> [DESCRIPTION OF THE TASK]: The listing below begins with the first line you should copy; stop after the line containing "constante del movimiento.", and drop every picture.

> [RECORDS FOR THE TASK]:
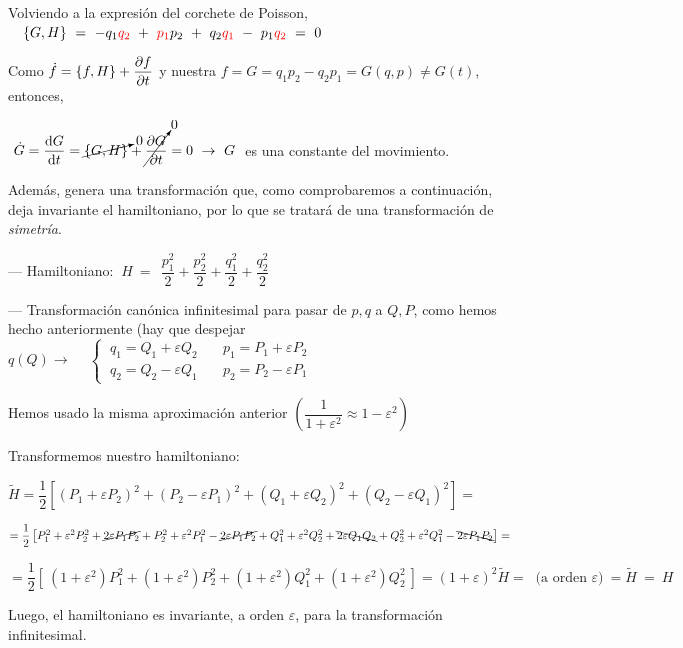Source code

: Volviendo a la expresión del corchete de Poisson,
$\quad \{G,H\}\ = \ -q_1 \textcolor{red}{q_2} \ + \ \textcolor{red}{p_1} p_2 \ + \ q_2 \textcolor{red}{q_1} \ - \ p_1 \textcolor{red}{q_2} \ = \ 0$


Como $\dot f=\{f,H\}+\displaystyle \pdv{f}{t}$ y nuestra $f=G=q_1p_2-q_2p_1=G(q,p)\neq G(t)$, entonces, 

$\ \dot G=\displaystyle \dv{G}{t} =\cancelto{0}{\{G,H\}} + \displaystyle \cancelto{0}{\pdv{G}{t}} = 0 \ \to \ G \ $ es una constante del movimiento.


Además, genera una transformación que, como comprobaremos a continuación, deja invariante el hamiltoniano, por lo que se tratará de una transformación de \emph{simetría}.

--- Hamiltoniano: $ \ H \ = \ \ \dfrac {p_1^2} 2 + \dfrac {p_2^2} 2 + \dfrac {q_1^2} 2 + \dfrac {q_2^2} 2$

--- Transformación canónica infinitesimal para pasar de $p,q$ a $Q,P$, como hemos hecho anteriormente (hay que despejar $q(Q) \to  \quad \ \begin{cases} \ q_1=Q_1+\varepsilon Q_2 & \quad p_1=P_1+\varepsilon P_2 \\ \ q_2=Q_2-\varepsilon Q_1 &\quad p_2=P_2-\varepsilon P_1 \end{cases}$

\begin{footnotesize} \textcolor{gris}{Hemos usado la misma aproximación anterior $\left( \dfrac 1{1+\varepsilon^2}\approx  1-\varepsilon^2 \right)$ } \end{footnotesize}

Transformemos nuestro hamiltoniano:

$\widetilde H =\dfrac 1 2 \left[ (P_1+\varepsilon P_2)^2 + (P_2-\varepsilon P_1)^2 + (Q_1+\varepsilon Q_2)^2 + (Q_2-\varepsilon Q_1)^2 \right] =$

$=\dfrac 1 2 \left[ P_1^2 + \varepsilon^2 P_2^2 +\cancel{ 2 \varepsilon P_1 P_2} + P_2^2 + \varepsilon^2 P_1^2 -\cancel{ 2 \varepsilon P_1 P_2} +
	 Q_1^2 + \varepsilon^2 Q_2^2 +\bcancel{ 2 \varepsilon Q_1 Q_2}  +
	 Q_2^2 + \varepsilon^2 Q_1^2 -\bcancel{ 2 \varepsilon P_1 P_2} \right]=$
	 
$=\dfrac 1 2 [ \ (1+\varepsilon^2)P_1^2+ (1+\varepsilon^2)P_2^2+(1+\varepsilon^2)Q_1^2+(1+\varepsilon^2)Q_2^2 \ ] = (1+\varepsilon)^2 \widetilde H = \ \text{ (a orden } \varepsilon) \ = \widetilde H \ = \ H$

Luego, el hamiltoniano es invariante, a orden $\varepsilon$, para la transformación infinitesimal.

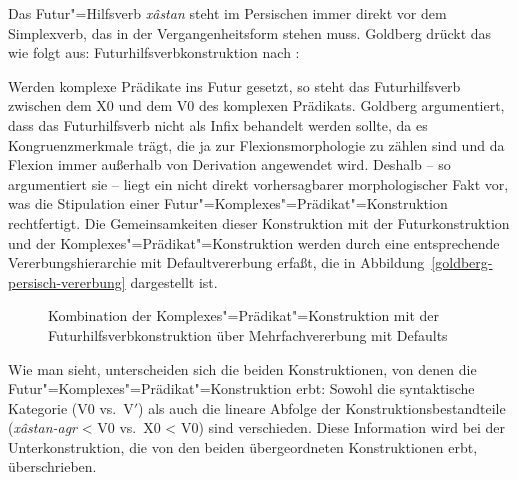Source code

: Das Futur"=Hilfsverb \emph{x{\^a}stan} steht im Persischen immer direkt vor dem
Simplexverb, das in der Vergangenheitsform stehen muss. Goldberg drückt das wie folgt aus:
\eas
Futurhilfsverbkonstruktion nach :\\
\zs
Werden komplexe Prädikate ins Futur gesetzt, so steht das Futurhilfsverb zwischen dem X0
und dem V0 des komplexen Prädikats. Goldberg argumentiert, dass das Futurhilfsverb nicht als
Infix behandelt werden sollte, da es Kongruenzmerkmale trägt, die ja zur Flexionsmorphologie
zu zählen sind und da Flexion immer außerhalb von Derivation angewendet wird. Deshalb -- so argumentiert
sie -- liegt ein nicht direkt vorhersagbarer morphologischer Fakt vor, was die Stipulation einer
Futur"=Komplexes"=Prädikat"=Konstruktion rechtfertigt. 
Die Gemeinsamkeiten dieser Konstruktion
mit der Futurkonstruktion und der Komplexes"=Prädikat"=Konstruktion werden durch eine
entsprechende Vererbungshierarchie mit Defaultvererbung erfaßt, die in Abbildung~\vref{goldberg-persisch-vererbung}
dargestellt ist.
\begin{figure}
\caption{\label{goldberg-persisch-vererbung}%
Kombination der Komplexes"=Prädikat"=Konstruktion mit der Futurhilfsverbkonstruktion über Mehrfachvererbung mit Defaults}
\end{figure}
Wie man sieht, unterscheiden sich die beiden Konstruktionen, von denen die Futur"=Komplexes"=Prädikat"=Konstruktion
erbt: Sowohl die syntaktische Kategorie (V0 vs.\ V$'$)
als auch die lineare Abfolge der Konstruktionsbestandteile (\emph{x{\^a}stan-agr}  <  V0 vs.\ X0  <  V0)
sind verschieden. Diese Information wird bei der Unterkonstruktion, die von den beiden übergeordneten
Konstruktionen erbt, überschrieben.

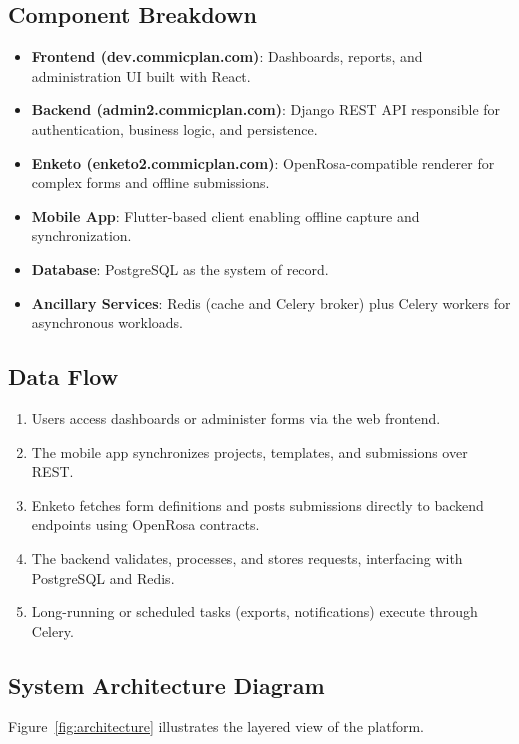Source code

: \documentclass[11pt]{article}
\begin{document}
\subsection{Component Breakdown}
\begin{itemize}[leftmargin=*]
  \item \textbf{Frontend (dev.commicplan.com)}: Dashboards, reports, and administration UI built with React.
  \item \textbf{Backend (admin2.commicplan.com)}: Django REST API responsible for authentication, business logic, and persistence.
  \item \textbf{Enketo (enketo2.commicplan.com)}: OpenRosa-compatible renderer for complex forms and offline submissions.
  \item \textbf{Mobile App}: Flutter-based client enabling offline capture and synchronization.
  \item \textbf{Database}: PostgreSQL as the system of record.
  \item \textbf{Ancillary Services}: Redis (cache and Celery broker) plus Celery workers for asynchronous workloads.
\end{itemize}

\subsection{Data Flow}
\begin{enumerate}[leftmargin=*]
  \item Users access dashboards or administer forms via the web frontend.
  \item The mobile app synchronizes projects, templates, and submissions over REST.
  \item Enketo fetches form definitions and posts submissions directly to backend endpoints using OpenRosa contracts.
  \item The backend validates, processes, and stores requests, interfacing with PostgreSQL and Redis.
  \item Long-running or scheduled tasks (exports, notifications) execute through Celery.
\end{enumerate}

\subsection{System Architecture Diagram}
Figure~\ref{fig:architecture} illustrates the layered view of the platform.
\end{document}
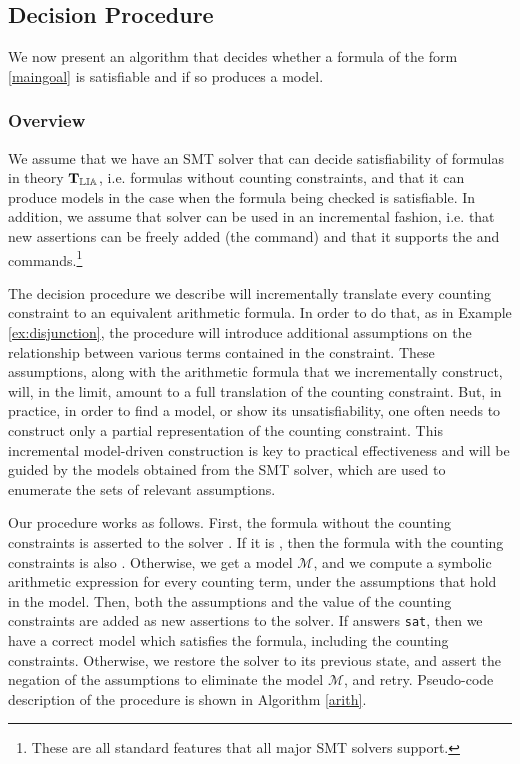 \subsection{Decision Procedure}

We now present an algorithm that decides whether a formula of the form
\ref{maingoal} is satisfiable and if so produces a model.

\subsubsection{Overview}

We assume that we have an SMT solver \solver that can decide
satisfiability of formulas in theory $\operatorname{\mathbf{T}_{\mathbb{LIA}}}$, i.e. formulas without
counting constraints, and that it can produce models in the case when
the formula being checked is satisfiable. In addition, we assume that
solver \solver can be used in an incremental fashion, i.e. that new
assertions can be freely added (the \assert command) and that it
supports the \push and \pop commands.\footnote{These are all standard
features that all major SMT solvers support.}

The decision procedure we describe will incrementally translate every
counting constraint to an equivalent arithmetic formula. In order to
do that, as in Example \ref{ex:disjunction}, the procedure will
introduce additional assumptions on the relationship between various
terms contained in the constraint. These assumptions, along with the
arithmetic formula that we incrementally construct, will, in the
limit, amount to a full translation of the counting constraint. But,
in practice, in order to find a model, or show its unsatisfiability,
one often needs to construct only a partial representation of the
counting constraint. This incremental model-driven construction is key
to practical effectiveness and will be guided by the models obtained
from the SMT solver, which are used to enumerate the sets of relevant
assumptions.

Our procedure works as follows. First, the formula without the
counting constraints is asserted to the solver \solver. If it is
\unsat, then the formula with the counting constraints is also
\sat. Otherwise, we get a model $\mathcal{M}$, and we
compute a symbolic arithmetic expression for every counting term,
under the assumptions that hold in the model. Then, both the
assumptions and the value of the counting constraints are added as new
assertions to the solver. If \solver answers \texttt{sat}, then we
have a correct model which satisfies the formula, including the
counting constraints. Otherwise, we restore the solver to its previous
state, and assert the negation of the assumptions to eliminate the
model $\mathcal{M}$, and retry. Pseudo-code description of the
procedure is shown in Algorithm \ref{arith}.

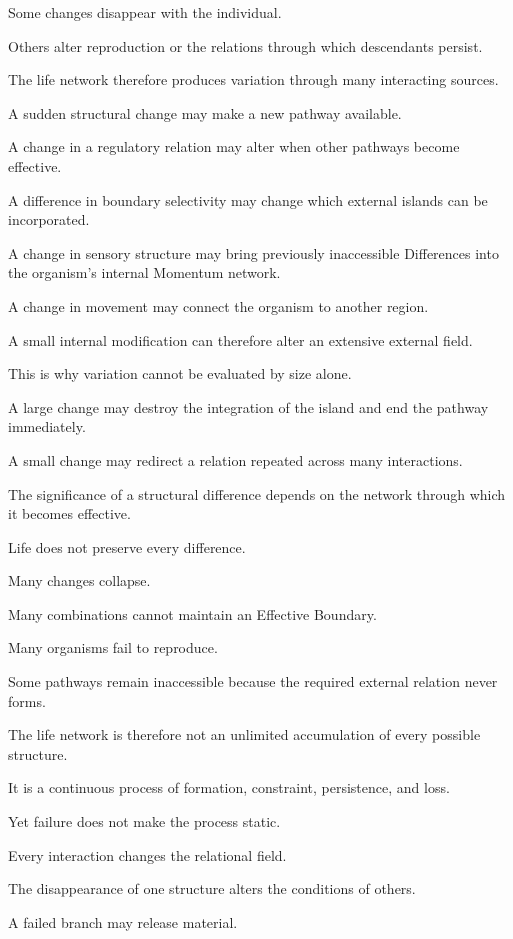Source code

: Some changes disappear with the individual.

Others alter reproduction or the relations through which descendants persist.

The life network therefore produces variation through many interacting sources.

A sudden structural change may make a new pathway available.

A change in a regulatory relation may alter when other pathways become effective.

A difference in boundary selectivity may change which external islands can be incorporated.

A change in sensory structure may bring previously inaccessible Differences into the organism’s internal Momentum network.

A change in movement may connect the organism to another region.

A small internal modification can therefore alter an extensive external field.

This is why variation cannot be evaluated by size alone.

A large change may destroy the integration of the island and end the pathway immediately.

A small change may redirect a relation repeated across many interactions.

The significance of a structural difference depends on the network through which it becomes effective.

Life does not preserve every difference.

Many changes collapse.

Many combinations cannot maintain an Effective Boundary.

Many organisms fail to reproduce.

Some pathways remain inaccessible because the required external relation never forms.

The life network is therefore not an unlimited accumulation of every possible structure.

It is a continuous process of formation, constraint, persistence, and loss.

Yet failure does not make the process static.

Every interaction changes the relational field.

The disappearance of one structure alters the conditions of others.

A failed branch may release material.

> [COMPLETED TASK]:
Source code

: Volviendo a la expresión del corchete de Poisson,
$\quad \{G,H\}\ = \ -q_1 \textcolor{red}{q_2} \ + \ \textcolor{red}{p_1} p_2 \ + \ q_2 \textcolor{red}{q_1} \ - \ p_1 \textcolor{red}{q_2} \ = \ 0$


Como $\dot f=\{f,H\}+\displaystyle \pdv{f}{t}$ y nuestra $f=G=q_1p_2-q_2p_1=G(q,p)\neq G(t)$, entonces, 

$\ \dot G=\displaystyle \dv{G}{t} =\cancelto{0}{\{G,H\}} + \displaystyle \cancelto{0}{\pdv{G}{t}} = 0 \ \to \ G \ $ es una constante del movimiento.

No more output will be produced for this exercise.